Task goal -> Scan the entries and copy each line where the word "National" is present.

————————

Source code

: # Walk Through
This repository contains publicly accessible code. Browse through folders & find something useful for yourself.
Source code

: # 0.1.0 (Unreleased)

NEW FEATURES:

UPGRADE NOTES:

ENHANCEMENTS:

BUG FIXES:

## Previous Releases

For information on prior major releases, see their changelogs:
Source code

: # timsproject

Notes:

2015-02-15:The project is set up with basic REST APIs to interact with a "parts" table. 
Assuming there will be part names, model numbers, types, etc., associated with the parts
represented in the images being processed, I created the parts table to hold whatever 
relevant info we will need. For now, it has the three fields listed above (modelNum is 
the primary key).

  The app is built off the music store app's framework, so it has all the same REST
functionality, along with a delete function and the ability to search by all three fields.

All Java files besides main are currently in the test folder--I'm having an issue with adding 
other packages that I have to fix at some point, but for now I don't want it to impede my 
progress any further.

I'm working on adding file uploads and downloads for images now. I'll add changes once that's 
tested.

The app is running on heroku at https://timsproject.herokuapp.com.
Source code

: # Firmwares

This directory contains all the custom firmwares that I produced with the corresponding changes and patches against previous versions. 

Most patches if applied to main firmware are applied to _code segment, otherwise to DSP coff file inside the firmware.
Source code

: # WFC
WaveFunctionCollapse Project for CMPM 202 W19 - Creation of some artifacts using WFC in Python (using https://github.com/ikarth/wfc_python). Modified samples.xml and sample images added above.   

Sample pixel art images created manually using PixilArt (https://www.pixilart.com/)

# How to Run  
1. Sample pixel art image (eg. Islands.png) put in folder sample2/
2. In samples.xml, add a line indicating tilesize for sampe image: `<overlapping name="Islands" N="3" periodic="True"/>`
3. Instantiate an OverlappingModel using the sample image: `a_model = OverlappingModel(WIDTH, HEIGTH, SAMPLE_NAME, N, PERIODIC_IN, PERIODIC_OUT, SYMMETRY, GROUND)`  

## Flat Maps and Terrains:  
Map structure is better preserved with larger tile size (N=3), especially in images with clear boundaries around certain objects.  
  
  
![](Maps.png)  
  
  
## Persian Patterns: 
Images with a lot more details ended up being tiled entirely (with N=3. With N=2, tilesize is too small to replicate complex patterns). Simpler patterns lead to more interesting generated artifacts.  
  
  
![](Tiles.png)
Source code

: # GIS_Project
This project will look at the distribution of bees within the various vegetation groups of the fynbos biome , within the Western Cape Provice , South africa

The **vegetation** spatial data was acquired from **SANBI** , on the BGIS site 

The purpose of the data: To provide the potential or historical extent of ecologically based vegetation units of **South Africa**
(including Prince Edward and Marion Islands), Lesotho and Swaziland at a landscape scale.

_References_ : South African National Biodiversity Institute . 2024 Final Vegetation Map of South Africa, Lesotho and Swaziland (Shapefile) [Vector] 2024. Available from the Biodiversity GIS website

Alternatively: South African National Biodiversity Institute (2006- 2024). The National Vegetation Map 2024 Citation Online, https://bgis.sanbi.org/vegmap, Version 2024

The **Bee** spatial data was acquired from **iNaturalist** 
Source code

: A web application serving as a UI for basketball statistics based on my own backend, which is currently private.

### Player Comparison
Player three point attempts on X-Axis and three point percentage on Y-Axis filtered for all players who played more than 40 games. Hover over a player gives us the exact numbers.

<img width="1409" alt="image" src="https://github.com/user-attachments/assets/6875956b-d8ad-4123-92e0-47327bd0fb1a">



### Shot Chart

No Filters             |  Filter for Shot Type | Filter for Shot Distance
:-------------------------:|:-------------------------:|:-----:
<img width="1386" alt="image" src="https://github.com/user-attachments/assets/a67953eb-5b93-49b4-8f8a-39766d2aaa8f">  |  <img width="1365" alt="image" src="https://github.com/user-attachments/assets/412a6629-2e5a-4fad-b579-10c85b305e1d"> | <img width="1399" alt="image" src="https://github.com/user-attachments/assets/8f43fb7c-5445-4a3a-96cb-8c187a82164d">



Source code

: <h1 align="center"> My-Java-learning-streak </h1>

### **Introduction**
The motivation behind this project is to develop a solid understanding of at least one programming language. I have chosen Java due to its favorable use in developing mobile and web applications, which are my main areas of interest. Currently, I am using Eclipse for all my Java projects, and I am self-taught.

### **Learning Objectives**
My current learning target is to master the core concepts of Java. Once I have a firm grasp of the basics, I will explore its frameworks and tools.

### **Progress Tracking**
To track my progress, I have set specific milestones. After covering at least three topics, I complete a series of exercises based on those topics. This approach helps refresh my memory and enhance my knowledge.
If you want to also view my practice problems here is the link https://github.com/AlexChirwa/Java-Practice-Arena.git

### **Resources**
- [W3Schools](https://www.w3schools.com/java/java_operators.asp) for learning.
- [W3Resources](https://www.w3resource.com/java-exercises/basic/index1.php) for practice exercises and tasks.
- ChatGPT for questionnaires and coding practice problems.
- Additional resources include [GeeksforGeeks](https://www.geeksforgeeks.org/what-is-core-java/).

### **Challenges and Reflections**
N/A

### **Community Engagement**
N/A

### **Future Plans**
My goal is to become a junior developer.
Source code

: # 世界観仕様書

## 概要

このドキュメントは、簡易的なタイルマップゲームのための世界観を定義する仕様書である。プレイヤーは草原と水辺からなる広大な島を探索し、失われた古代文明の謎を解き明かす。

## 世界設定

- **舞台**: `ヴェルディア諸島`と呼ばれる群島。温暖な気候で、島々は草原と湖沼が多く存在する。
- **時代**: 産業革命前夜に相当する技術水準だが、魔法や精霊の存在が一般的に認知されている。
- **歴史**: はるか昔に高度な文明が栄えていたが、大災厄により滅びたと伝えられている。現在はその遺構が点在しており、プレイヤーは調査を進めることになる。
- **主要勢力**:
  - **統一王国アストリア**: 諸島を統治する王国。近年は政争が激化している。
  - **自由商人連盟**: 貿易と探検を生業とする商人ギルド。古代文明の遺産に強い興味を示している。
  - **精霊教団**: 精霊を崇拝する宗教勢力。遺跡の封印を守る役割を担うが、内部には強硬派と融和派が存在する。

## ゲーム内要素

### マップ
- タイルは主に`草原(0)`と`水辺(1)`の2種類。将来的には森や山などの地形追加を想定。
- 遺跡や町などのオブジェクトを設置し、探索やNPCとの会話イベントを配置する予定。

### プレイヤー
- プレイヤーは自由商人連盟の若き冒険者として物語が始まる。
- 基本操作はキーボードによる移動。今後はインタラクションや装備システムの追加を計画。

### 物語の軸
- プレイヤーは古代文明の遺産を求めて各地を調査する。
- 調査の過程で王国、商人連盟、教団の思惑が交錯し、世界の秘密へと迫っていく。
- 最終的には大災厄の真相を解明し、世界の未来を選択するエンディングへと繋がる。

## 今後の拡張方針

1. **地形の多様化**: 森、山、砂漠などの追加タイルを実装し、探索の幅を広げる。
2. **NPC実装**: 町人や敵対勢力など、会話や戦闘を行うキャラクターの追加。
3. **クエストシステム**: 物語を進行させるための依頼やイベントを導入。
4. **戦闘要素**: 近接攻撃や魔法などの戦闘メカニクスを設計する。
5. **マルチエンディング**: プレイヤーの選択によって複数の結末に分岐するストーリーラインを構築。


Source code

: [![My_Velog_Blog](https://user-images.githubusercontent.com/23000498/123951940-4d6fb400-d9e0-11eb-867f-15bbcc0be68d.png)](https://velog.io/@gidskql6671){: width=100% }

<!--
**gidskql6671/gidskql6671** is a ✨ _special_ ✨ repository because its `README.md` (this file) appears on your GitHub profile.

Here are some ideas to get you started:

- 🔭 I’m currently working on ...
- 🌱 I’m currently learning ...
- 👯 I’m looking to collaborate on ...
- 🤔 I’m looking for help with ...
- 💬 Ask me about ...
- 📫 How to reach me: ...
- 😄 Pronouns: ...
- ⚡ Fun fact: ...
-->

————————

Exercise answer ->
_References_ : South African National Biodiversity Institute . 2024 Final Vegetation Map of South Africa, Lesotho and Swaziland (Shapefile) [Vector] 2024. Available from the Biodiversity GIS website
Alternatively: South African National Biodiversity Institute (2006- 2024). The National Vegetation Map 2024 Citation Online, https://bgis.sanbi.org/vegmap, Version 2024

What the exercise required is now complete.